╔══

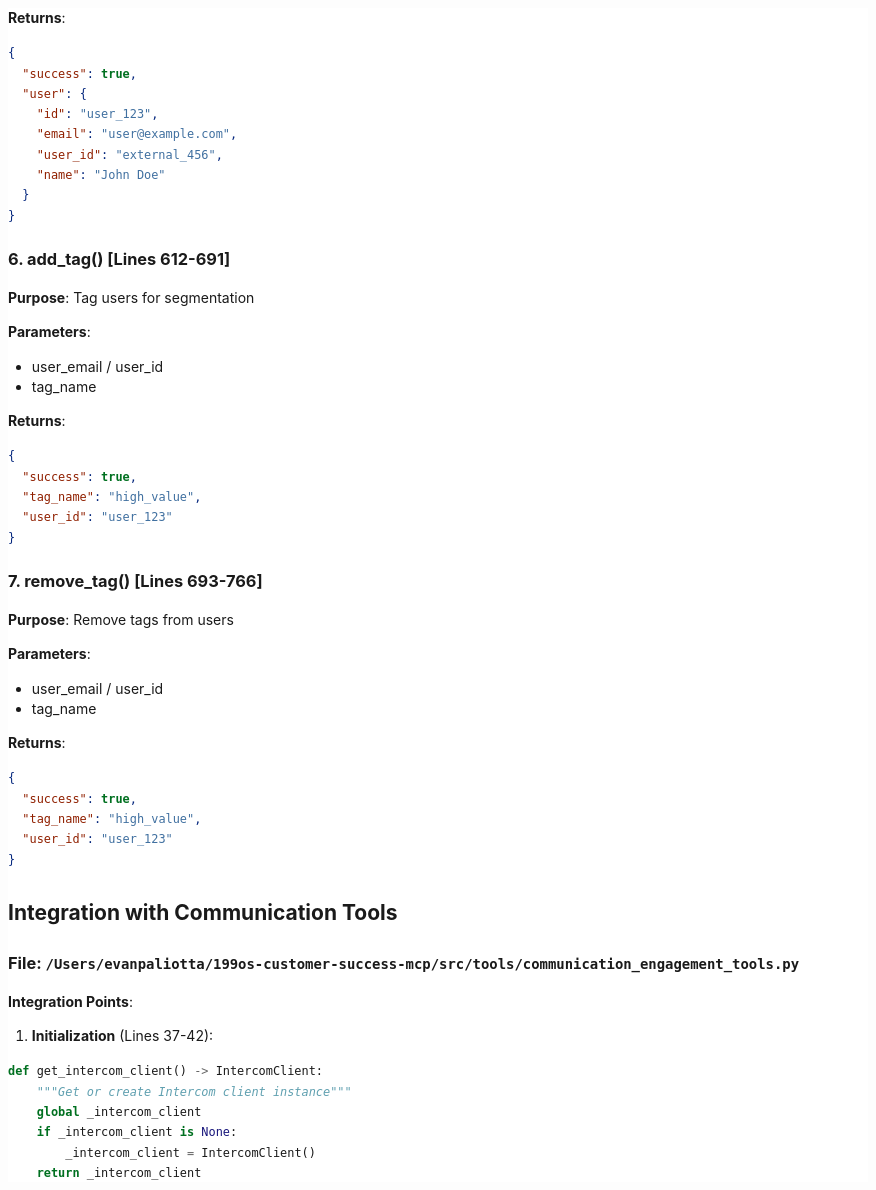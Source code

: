 **Returns**:
```json
{
  "success": true,
  "user": {
    "id": "user_123",
    "email": "user@example.com",
    "user_id": "external_456",
    "name": "John Doe"
  }
}
```

### 6. add_tag() [Lines 612-691]
**Purpose**: Tag users for segmentation

**Parameters**:
- user_email / user_id
- tag_name

**Returns**:
```json
{
  "success": true,
  "tag_name": "high_value",
  "user_id": "user_123"
}
```

### 7. remove_tag() [Lines 693-766]
**Purpose**: Remove tags from users

**Parameters**:
- user_email / user_id
- tag_name

**Returns**:
```json
{
  "success": true,
  "tag_name": "high_value",
  "user_id": "user_123"
}
```

## Integration with Communication Tools

### File: `/Users/evanpaliotta/199os-customer-success-mcp/src/tools/communication_engagement_tools.py`

**Integration Points**:

1. **Initialization** (Lines 37-42):
```python
def get_intercom_client() -> IntercomClient:
    """Get or create Intercom client instance"""
    global _intercom_client
    if _intercom_client is None:
        _intercom_client = IntercomClient()
    return _intercom_client
```
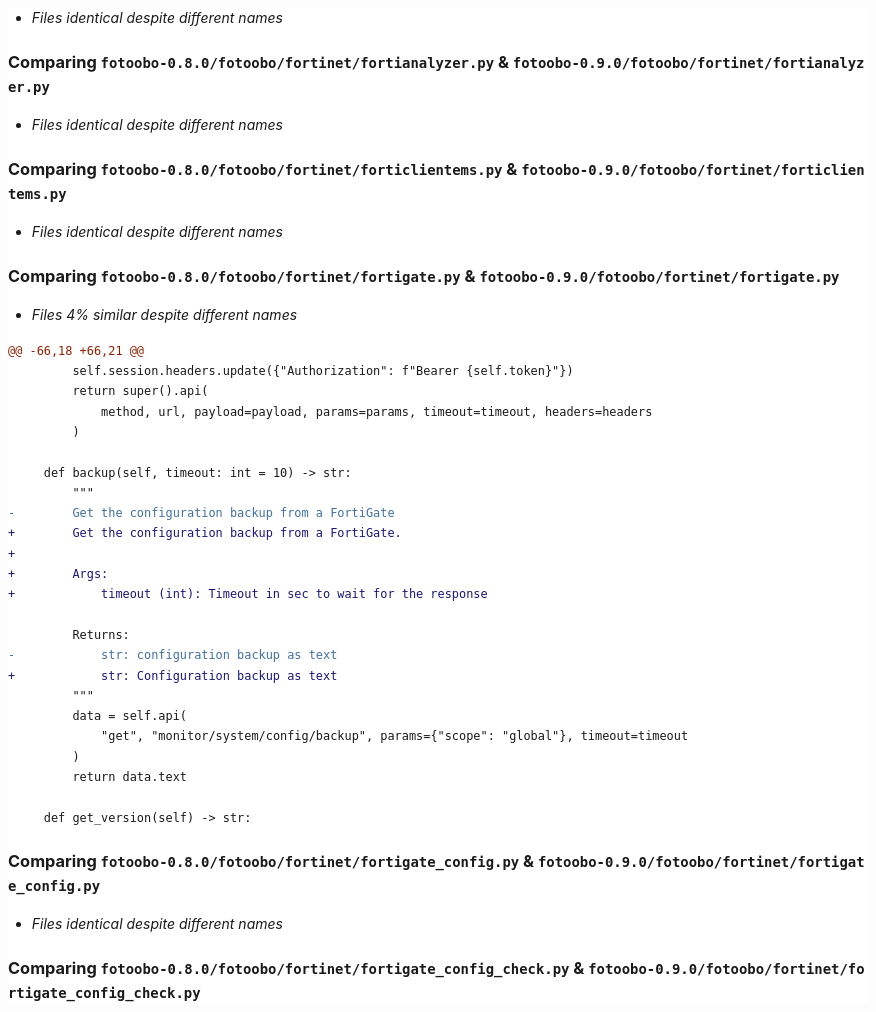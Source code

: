  * *Files identical despite different names*

### Comparing `fotoobo-0.8.0/fotoobo/fortinet/fortianalyzer.py` & `fotoobo-0.9.0/fotoobo/fortinet/fortianalyzer.py`

 * *Files identical despite different names*

### Comparing `fotoobo-0.8.0/fotoobo/fortinet/forticlientems.py` & `fotoobo-0.9.0/fotoobo/fortinet/forticlientems.py`

 * *Files identical despite different names*

### Comparing `fotoobo-0.8.0/fotoobo/fortinet/fortigate.py` & `fotoobo-0.9.0/fotoobo/fortinet/fortigate.py`

 * *Files 4% similar despite different names*

```diff
@@ -66,18 +66,21 @@
         self.session.headers.update({"Authorization": f"Bearer {self.token}"})
         return super().api(
             method, url, payload=payload, params=params, timeout=timeout, headers=headers
         )
 
     def backup(self, timeout: int = 10) -> str:
         """
-        Get the configuration backup from a FortiGate
+        Get the configuration backup from a FortiGate.
+
+        Args:
+            timeout (int): Timeout in sec to wait for the response
 
         Returns:
-            str: configuration backup as text
+            str: Configuration backup as text
         """
         data = self.api(
             "get", "monitor/system/config/backup", params={"scope": "global"}, timeout=timeout
         )
         return data.text
 
     def get_version(self) -> str:
```

### Comparing `fotoobo-0.8.0/fotoobo/fortinet/fortigate_config.py` & `fotoobo-0.9.0/fotoobo/fortinet/fortigate_config.py`

 * *Files identical despite different names*

### Comparing `fotoobo-0.8.0/fotoobo/fortinet/fortigate_config_check.py` & `fotoobo-0.9.0/fotoobo/fortinet/fortigate_config_check.py`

╚══

## [What the task requires]
Copy every line of the entries above in which "Lines" occurs.

## [Reply]
### 6. add_tag() [Lines 612-691]
### 7. remove_tag() [Lines 693-766]
1. **Initialization** (Lines 37-42):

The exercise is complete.